Top-viewed Articles on a Wikipedia
This tool fetches the top-viewed articles for a given wiki from yesterday. First you have the actual data — i.e. accurate counts without any noise added. Then you have the data after differential privacy (DP) has been applied (specifically noise drawn from a Laplace distribution).
You can play around with the different hyperparameters to see how it affects the results. See this Facebook blogpost for a good worked example.
Language: which Wikipedia language to query.
Privacy Unit: which unit of privacy to use. Selecting "pageview" provides a guarantee that individual pageviews will be private, whereas "user" provides a guarantee that user sessions will be private. A user session can be capped at 1, 5, or 10 views/session, which encompasses a significant (80-99%) amount of traffic, depending on the cap and the size of the wiki.
Epsilon (ε): privacy parameter. Defaults to 0.1, but can also be 0.5, 1, or 2. The smaller you make it, the more privacy-preserving the differential privacy mechanism is and the greater data loss there is.
Delta (δ): the probability of information about the database accidentally being leaked.
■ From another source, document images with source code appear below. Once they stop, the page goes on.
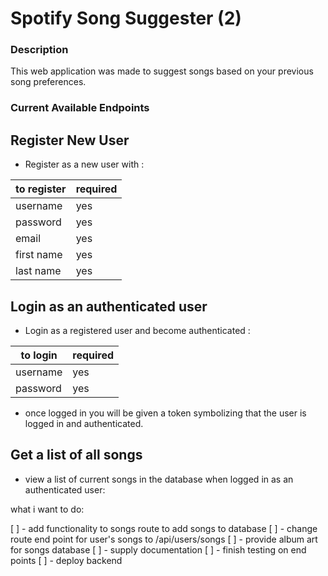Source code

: # Spotify Song Suggester (2)

### Description 

This web application was made to suggest songs based on your previous song preferences. 

### Current Available Endpoints

## Register New User

- Register as a new user with : 

| to register | required |
| ----------- | -------- |
|   username  |    yes   |
|   password  |    yes   |
|    email    |    yes   |
|  first name |    yes   |
|  last name  |    yes   |

## Login as an authenticated user

- Login as a registered user  and become authenticated :

| to login | required |
| -------- | -------- |
| username |   yes    |
| password |   yes    |

- once logged in you will be given a token symbolizing that the user is logged in and authenticated. 

## Get a list of all songs

- view a list of current songs in the database when logged in as an authenticated user:






what i want to do:

[ ] - add functionality to songs route to add songs to database 
[ ] - change route end point for user's songs to /api/users/songs
[ ] - provide album art for songs database
[ ] - supply documentation
[ ] - finish testing on end points
[ ] - deploy backend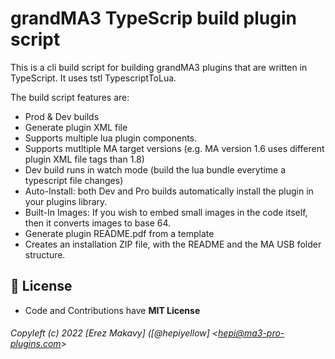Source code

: # grandMA3 TypeScrip build plugin script

This is a cli build script for building grandMA3 plugins that are written in TypeScript.
It uses tstl TypescriptToLua.

The build script features are:

- Prod & Dev builds
- Generate plugin XML file
- Supports multiple lua plugin components.
- Supports mutltiple MA target versions (e.g. MA version 1.6 uses different plugin XML file tags than 1.8)
- Dev build runs in watch mode (build the lua bundle everytime a typescript file changes)
- Auto-Install: both Dev and Pro builds automatically install the plugin in your plugins library.
- Built-In Images: If you wish to embed small images in the code itself, then it converts images to base 64.
- Generate plugin README.pdf from a template
- Creates an installation ZIP file, with the README and the MA USB folder structure.


## 💫 License

-   Code and Contributions have **MIT License**

###### Copyleft (c) 2022 [Erez Makavy] ([@hepiyellow] <[hepi@ma3-pro-plugins.com](mailto:hepi@ma3-pro-plugins.com)>
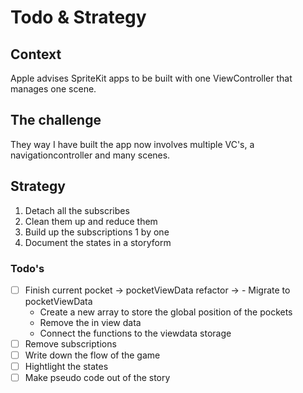 #  Todo & Strategy

## Context
Apple advises SpriteKit apps to be built with one ViewController that manages one scene.

## The challenge
They way I have built the app now involves multiple VC's, a navigationcontroller and many scenes.

## Strategy
1. Detach all the subscribes
2. Clean them up and reduce them
3. Build up the subscriptions 1 by one
4. Document the states in a storyform

### Todo's
- [ ] Finish current pocket -> pocketViewData refactor
-> - Migrate to pocketViewData
   - Create a new array to store the global position of the pockets
   - Remove the in view data
   - Connect the functions to the viewdata storage
- [ ] Remove subscriptions
- [ ] Write down the flow of the game
- [ ] Hightlight the states
- [ ] Make pseudo code out of the story 
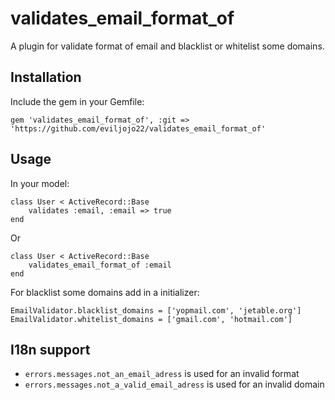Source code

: validates_email_format_of
======================

A plugin for validate format of email and blacklist or whitelist some domains.

Installation
------------

Include the gem in your Gemfile:

    gem 'validates_email_format_of', :git => 'https://github.com/eviljojo22/validates_email_format_of'


Usage
-----

In your model:
	
	class User < ActiveRecord::Base
		validates :email, :email => true
	end

Or

	class User < ActiveRecord::Base
		validates_email_format_of :email
	end
	
For blacklist some domains add in a initializer:

	EmailValidator.blacklist_domains = ['yopmail.com', 'jetable.org']
	EmailValidator.whitelist_domains = ['gmail.com', 'hotmail.com']


I18n support
------------

* `errors.messages.not_an_email_adress` is used for an invalid format
* `errors.messages.not_a_valid_email_adress` is used for an invalid domain
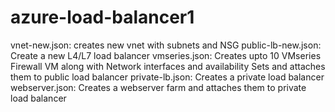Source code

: # azure-load-balancer1

vnet-new.json: creates new vnet with subnets and NSG
public-lb-new.json: Create a new L4/L7 load balancer
vmseries.json: Creates upto 10 VMseries Firewall VM along with Network interfaces and availability Sets and attaches them to public load balancer
private-lb.json: Creates a private load balancer
webserver.json: Creates a webserver farm and attaches them to private load balancer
The smaller you make it, the less likely a leak is to happen. In Privacy on Beam, δ is also used to add noise to the threshold used to put a minimum bound on output values. Ideally, the value should be less than the inverse of a polynomial in the size of the database.
Sensitivity: the maximum amount that any individual can add to the result. With pageview-level privacy, this defaults to 1, as the maximum difference between two adjacent databases is 1 pageview. With user-level privacy, this can be set either 1, 5, or 10, to simulate varying thresholds for adjacent databases.